··· Extracted data ···
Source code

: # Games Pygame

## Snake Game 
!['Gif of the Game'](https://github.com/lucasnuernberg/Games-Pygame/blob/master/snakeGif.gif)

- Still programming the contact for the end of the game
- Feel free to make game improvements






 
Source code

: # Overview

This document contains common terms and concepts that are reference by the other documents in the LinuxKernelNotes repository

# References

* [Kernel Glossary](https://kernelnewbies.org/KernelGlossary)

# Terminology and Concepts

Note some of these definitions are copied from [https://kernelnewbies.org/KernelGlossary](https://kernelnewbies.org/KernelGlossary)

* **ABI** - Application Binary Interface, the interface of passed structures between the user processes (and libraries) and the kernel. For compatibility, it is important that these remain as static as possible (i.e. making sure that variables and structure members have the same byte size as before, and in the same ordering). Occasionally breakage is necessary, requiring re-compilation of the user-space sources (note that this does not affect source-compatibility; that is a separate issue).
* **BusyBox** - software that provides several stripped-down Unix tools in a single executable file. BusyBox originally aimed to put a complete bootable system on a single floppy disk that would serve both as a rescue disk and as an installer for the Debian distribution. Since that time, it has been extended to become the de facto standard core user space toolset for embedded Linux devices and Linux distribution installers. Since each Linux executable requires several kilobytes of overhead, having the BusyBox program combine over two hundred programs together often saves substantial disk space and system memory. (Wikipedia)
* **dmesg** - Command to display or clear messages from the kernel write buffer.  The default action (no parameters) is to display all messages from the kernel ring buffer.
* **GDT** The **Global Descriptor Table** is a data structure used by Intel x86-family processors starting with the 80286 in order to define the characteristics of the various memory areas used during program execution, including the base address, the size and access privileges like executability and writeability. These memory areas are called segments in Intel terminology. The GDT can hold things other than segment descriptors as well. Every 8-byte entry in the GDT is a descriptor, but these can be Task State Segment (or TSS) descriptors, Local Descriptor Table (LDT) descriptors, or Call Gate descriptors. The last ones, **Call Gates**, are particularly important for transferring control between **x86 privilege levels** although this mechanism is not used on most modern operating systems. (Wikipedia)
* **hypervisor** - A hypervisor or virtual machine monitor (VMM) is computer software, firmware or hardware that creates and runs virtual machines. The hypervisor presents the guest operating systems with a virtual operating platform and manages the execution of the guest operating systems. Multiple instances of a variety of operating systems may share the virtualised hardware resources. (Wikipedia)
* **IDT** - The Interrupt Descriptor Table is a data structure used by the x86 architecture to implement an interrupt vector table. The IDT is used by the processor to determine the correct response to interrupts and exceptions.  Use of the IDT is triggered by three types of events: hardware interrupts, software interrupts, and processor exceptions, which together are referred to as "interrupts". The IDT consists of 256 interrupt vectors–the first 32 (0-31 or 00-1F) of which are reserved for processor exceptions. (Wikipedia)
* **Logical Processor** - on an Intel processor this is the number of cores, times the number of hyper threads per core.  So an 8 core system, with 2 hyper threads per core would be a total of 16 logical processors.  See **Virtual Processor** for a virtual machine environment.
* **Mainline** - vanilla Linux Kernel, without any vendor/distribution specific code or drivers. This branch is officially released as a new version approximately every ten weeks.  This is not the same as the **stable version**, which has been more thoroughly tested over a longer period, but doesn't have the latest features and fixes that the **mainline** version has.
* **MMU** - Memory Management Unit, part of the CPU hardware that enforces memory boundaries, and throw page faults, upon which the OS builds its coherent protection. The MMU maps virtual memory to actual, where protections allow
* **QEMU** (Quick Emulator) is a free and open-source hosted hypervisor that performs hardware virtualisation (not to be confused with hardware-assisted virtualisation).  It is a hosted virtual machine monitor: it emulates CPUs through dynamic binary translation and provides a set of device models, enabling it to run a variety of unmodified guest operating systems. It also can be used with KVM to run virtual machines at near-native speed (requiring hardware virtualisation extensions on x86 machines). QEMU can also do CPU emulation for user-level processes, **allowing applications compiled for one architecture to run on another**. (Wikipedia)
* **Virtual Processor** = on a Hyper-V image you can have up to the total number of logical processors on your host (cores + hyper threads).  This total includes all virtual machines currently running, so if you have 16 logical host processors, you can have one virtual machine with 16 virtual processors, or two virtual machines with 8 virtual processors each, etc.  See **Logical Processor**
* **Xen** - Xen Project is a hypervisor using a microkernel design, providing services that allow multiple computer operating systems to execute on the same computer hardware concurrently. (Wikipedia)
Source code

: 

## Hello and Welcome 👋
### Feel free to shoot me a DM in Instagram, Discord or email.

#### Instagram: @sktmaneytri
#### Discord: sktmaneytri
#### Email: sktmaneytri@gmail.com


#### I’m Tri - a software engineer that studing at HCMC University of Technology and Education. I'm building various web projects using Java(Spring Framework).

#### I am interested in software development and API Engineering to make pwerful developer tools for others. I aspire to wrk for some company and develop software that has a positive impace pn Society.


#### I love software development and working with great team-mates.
···
··· Extracted data ···
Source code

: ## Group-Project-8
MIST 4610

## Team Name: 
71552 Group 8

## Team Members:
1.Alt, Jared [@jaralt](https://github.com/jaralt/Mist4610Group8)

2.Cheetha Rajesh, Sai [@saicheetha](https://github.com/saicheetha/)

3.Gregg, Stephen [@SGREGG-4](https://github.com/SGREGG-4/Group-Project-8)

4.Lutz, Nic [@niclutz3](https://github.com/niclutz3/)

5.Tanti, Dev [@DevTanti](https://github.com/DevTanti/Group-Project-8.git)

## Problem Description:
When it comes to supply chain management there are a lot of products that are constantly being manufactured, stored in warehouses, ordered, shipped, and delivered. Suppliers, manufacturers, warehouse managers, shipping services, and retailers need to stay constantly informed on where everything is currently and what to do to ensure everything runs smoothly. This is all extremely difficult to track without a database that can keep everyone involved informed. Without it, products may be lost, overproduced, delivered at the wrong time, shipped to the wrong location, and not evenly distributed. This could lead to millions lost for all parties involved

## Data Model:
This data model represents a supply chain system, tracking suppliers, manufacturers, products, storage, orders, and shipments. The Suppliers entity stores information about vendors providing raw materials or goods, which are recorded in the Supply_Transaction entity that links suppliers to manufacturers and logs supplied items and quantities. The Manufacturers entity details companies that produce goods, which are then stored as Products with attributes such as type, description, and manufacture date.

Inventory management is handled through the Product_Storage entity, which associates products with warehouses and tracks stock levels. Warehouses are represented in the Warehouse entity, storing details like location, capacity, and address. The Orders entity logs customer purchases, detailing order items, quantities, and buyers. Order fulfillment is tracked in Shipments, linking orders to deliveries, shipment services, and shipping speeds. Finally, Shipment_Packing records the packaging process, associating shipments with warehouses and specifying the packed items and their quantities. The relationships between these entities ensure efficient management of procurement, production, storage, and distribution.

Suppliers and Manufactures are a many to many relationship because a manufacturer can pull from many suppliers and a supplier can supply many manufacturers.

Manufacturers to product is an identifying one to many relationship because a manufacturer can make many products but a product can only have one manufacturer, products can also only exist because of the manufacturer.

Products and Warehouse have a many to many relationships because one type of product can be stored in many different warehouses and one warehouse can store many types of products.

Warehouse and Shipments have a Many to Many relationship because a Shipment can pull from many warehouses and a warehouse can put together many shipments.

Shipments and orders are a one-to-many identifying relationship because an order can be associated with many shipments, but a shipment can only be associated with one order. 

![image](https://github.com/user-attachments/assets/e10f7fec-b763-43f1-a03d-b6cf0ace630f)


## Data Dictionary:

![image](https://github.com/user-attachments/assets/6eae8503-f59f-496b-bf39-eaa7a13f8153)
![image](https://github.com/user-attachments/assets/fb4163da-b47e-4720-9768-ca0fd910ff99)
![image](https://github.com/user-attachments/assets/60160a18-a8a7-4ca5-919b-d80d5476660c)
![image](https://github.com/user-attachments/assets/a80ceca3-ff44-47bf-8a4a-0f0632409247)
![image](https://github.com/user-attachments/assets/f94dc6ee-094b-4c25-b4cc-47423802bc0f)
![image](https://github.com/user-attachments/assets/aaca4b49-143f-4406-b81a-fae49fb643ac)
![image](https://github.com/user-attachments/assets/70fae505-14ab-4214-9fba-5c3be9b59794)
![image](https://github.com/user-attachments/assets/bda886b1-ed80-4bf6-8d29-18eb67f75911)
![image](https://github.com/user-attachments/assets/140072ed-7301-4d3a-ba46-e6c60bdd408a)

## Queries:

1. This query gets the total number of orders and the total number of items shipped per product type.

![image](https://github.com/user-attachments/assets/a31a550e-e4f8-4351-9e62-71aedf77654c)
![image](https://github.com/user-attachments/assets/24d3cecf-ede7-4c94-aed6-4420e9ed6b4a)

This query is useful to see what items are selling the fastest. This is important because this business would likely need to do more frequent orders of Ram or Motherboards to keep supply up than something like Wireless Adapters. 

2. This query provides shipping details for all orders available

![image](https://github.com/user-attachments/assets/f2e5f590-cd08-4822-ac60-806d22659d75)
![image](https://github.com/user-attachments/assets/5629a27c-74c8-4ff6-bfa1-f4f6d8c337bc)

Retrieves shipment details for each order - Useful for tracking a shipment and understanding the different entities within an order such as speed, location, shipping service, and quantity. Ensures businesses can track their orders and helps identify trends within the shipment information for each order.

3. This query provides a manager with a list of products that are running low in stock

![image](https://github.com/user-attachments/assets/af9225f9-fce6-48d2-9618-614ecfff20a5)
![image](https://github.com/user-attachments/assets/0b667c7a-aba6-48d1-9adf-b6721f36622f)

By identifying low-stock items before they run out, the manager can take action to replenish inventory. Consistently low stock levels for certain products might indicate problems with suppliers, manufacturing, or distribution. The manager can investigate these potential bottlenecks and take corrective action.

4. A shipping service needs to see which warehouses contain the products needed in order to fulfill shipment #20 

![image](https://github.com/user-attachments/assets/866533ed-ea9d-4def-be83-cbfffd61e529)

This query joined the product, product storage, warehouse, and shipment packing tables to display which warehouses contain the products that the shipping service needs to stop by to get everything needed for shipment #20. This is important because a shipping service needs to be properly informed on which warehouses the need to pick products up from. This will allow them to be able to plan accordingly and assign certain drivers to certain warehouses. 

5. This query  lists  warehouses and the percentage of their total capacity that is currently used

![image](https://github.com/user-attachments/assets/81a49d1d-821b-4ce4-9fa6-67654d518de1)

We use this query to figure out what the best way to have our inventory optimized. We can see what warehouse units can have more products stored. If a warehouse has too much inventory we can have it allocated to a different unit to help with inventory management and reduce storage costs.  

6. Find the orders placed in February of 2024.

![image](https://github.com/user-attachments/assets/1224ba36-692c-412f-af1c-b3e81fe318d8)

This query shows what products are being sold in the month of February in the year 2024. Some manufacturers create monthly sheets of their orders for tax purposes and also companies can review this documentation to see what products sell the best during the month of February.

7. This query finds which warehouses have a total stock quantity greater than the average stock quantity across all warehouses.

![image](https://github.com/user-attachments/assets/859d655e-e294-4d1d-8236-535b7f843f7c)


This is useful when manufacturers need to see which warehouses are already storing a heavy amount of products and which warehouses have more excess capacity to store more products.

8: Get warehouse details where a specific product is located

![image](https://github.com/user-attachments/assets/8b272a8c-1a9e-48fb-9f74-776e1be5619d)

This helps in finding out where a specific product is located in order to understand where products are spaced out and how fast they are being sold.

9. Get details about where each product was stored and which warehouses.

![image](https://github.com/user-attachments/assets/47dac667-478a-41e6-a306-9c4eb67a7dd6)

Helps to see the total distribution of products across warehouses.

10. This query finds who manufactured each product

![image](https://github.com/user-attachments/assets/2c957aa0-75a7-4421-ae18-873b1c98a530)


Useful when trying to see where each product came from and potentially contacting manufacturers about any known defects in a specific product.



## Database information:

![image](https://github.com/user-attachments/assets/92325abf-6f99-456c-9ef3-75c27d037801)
···
··· Extracted data ···
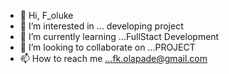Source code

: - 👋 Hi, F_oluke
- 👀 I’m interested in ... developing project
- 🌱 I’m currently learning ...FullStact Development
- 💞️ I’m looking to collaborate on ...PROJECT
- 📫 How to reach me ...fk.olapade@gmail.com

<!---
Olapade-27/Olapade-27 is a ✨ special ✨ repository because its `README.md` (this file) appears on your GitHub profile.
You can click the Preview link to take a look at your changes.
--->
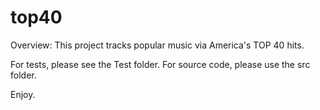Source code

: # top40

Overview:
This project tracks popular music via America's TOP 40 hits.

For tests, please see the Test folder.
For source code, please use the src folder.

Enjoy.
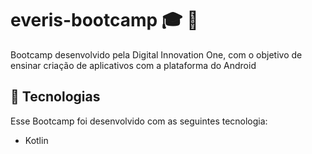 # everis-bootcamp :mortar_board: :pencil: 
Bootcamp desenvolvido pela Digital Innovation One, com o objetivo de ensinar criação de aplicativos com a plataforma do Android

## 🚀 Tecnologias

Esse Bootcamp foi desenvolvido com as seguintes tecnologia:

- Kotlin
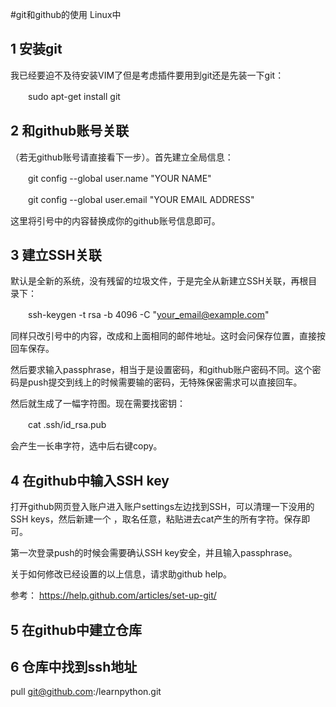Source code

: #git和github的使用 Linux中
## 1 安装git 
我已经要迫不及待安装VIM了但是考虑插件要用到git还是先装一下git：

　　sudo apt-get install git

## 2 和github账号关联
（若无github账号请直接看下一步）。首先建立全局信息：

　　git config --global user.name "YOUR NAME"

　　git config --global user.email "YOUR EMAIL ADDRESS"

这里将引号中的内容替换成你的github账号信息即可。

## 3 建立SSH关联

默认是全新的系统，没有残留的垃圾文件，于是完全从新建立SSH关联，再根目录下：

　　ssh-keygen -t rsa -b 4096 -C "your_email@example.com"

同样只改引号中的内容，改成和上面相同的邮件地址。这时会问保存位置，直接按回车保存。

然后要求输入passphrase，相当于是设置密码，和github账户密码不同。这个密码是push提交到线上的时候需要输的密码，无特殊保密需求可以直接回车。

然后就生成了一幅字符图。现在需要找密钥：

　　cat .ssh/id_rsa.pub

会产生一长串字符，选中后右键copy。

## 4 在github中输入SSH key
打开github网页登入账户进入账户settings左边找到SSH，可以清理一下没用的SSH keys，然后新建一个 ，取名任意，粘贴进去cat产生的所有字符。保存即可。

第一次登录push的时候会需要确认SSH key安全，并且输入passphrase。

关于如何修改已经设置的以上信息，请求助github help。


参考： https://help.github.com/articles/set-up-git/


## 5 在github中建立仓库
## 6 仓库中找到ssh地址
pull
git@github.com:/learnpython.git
···
Exercise: The string "gmail" appears on how many lines of the records? State the number alone.

Response: 2